Best of all it was a distinctly Diego kind of night at Stamford Bridge, an evening of shared niggling energy, cheap fouls and no little attacking thrust that saw Chelsea’s own border-town bad guy centre-forward produce his most energetic performance for some time.
Goals from Willian and a Costa-assisted own goal were enough for a 2-0 victory against a muscular Porto team who spent much of the game in a state of Diego themselves, committing 14 fouls and earning three bookings in the first half alone.
The result means the Premier League champions top Group G. More importantly they looked compact, energetic, nasty in just the right way – and just at the right time too. At the final whistle on Saturday one commentator had described Chelsea’s defeat by Bournemouth as “the cherry on top of the problem cake”. Elimination would have been something more indigestible, a new tier plonked on the problem cake’s already crumbling sponge. And a custard pie too far, perhaps, for Chelsea’s own champion manager.
Cometh the hour cometh – kind of – the man. Costa’s goal drought has been chronicled but he has a bespoke set of failings in this competition with one Champions League goal for Chelsea in 12 appearances and 10 shots on target over two seasons.
How to get that malevolent energy flowing in the right direction has been a theme of successive pre-Christmas traumas. In the build up to this match it emerged José Mourinho had been cloistering himself away with his star striker for a series of crammers in the theory and practice of centre-forward play. No doubt quite a lot of which will have involved variations on the theme of get in the bleeding box, Diego old son, and stop acting like a drunken uncle at a wedding.
Costa didn’t score. In fact he fell over twice as he sprinted through on goal in the second half, both times seeming to lack the confidence to sprint away from a retreating defence. But he was a constant menace and a willing, warrior-like presence on a wet, boisterous night at the Bridge against calculatedly bruising opponents.
Before the kick-off Mourinho had explained the absence of Cesc Fàbregas in his starting XI by remarking that he did not want “lightweights” in his midfield. Ouch. Heavyweights only then, albeit Chelsea were roughed up a little at first by Yacine Brahimi and Giannelli Imbula, a gangling, thrusting midfielder, who twice ran straight over Oscar to win the ball. At which point: enter Diego. Chelsea’s opening goal was a product of luck and ragged defending, but above all persistence. Ramires won the ball and fed Eden Hazard. His pass released Costa who tiptoed awkwardly over Iván Marcano like a barefoot man stumbling his way through a pile of Lego on the living-room carpet. Costa’s shot bounced back off Iker Casillas and was deflected in off the hapless Marcano. “Diego! Diego!” the home fans sang, supportive as ever of their grizzling star striker.

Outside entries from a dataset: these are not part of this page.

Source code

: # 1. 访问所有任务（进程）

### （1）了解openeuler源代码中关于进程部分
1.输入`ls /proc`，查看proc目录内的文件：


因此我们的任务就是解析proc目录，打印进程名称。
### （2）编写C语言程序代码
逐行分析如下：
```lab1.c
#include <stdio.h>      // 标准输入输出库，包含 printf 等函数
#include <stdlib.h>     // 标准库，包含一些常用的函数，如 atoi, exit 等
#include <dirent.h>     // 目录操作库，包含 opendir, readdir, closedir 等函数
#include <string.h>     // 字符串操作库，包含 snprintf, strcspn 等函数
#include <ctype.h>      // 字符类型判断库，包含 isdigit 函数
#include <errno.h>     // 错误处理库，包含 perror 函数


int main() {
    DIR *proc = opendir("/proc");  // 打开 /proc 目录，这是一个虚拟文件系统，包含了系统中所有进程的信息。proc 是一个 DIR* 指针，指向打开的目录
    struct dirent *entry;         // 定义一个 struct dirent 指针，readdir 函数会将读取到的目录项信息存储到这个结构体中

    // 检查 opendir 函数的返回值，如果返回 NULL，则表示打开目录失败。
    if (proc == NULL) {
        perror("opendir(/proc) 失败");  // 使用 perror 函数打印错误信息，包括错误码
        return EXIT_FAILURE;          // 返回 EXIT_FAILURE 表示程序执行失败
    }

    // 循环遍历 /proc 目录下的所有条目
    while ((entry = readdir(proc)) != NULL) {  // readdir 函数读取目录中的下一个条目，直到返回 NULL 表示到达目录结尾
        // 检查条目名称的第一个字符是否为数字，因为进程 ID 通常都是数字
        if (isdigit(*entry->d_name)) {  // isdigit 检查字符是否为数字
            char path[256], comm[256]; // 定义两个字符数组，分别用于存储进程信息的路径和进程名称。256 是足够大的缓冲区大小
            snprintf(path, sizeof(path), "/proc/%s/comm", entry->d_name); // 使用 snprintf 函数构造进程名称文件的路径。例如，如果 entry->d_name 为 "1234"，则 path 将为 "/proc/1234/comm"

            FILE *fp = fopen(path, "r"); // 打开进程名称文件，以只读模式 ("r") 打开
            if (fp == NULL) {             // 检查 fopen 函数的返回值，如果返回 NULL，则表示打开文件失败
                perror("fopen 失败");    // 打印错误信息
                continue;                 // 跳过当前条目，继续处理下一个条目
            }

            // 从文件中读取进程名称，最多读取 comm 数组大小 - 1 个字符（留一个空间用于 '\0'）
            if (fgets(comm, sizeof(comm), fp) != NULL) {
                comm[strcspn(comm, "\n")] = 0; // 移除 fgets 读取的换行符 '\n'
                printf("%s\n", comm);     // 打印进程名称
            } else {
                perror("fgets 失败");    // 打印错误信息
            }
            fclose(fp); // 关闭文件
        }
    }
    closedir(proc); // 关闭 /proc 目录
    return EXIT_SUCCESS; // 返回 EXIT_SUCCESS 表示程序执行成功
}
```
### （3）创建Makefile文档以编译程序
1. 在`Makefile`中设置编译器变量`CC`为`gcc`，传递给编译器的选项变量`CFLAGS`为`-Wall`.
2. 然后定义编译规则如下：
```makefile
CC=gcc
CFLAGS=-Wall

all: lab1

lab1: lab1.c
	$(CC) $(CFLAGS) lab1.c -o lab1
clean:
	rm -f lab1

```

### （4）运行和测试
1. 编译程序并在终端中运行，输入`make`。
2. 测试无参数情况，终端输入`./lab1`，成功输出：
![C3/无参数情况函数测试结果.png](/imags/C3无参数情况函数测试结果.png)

After the good: the ugly as Costa produced what we can only call, for want of any real point of comparison, a moment of utter Diego. Trotting past Casillas, Costa stepped in and very deliberately trod on his ankle. In front of … well, everybody. He was booked. He waved his arms around. It has been said Costa plays near the edge. Often these days he is beyond the edge, post-edge, unaware the edge exists in the first place.
Still Porto continued to niggle. The towering Maicon was booked for dropping his shoulder into Oscar. Maxi Pereira, a scuttling little cube of muscle at right-back, chopped down Willian. And as the second half kicked off again, so too did Porto, resuming their mission to turn the shins of Chelsea’s midfield a shade of royal blue.
Chelsea kept coming, with Costa a key component in Willian’s goal to make it 2-0. Taking the ball down on his thigh 40 yards from goal he played a nice little pass into the path of Hazard, who shifted the ball to Willian, who buried it, as he tends to these days.
No goal for Costa then but he walked off to a standing ovation. Chelsea will look to bottle the spirit and energy of a midfield who were hugely bolstered by the presence of the galloping Ramires. Not to mention a step in the right direction for Costa, who worked and ran and looked, at the very least, like a man playing the right kind of game.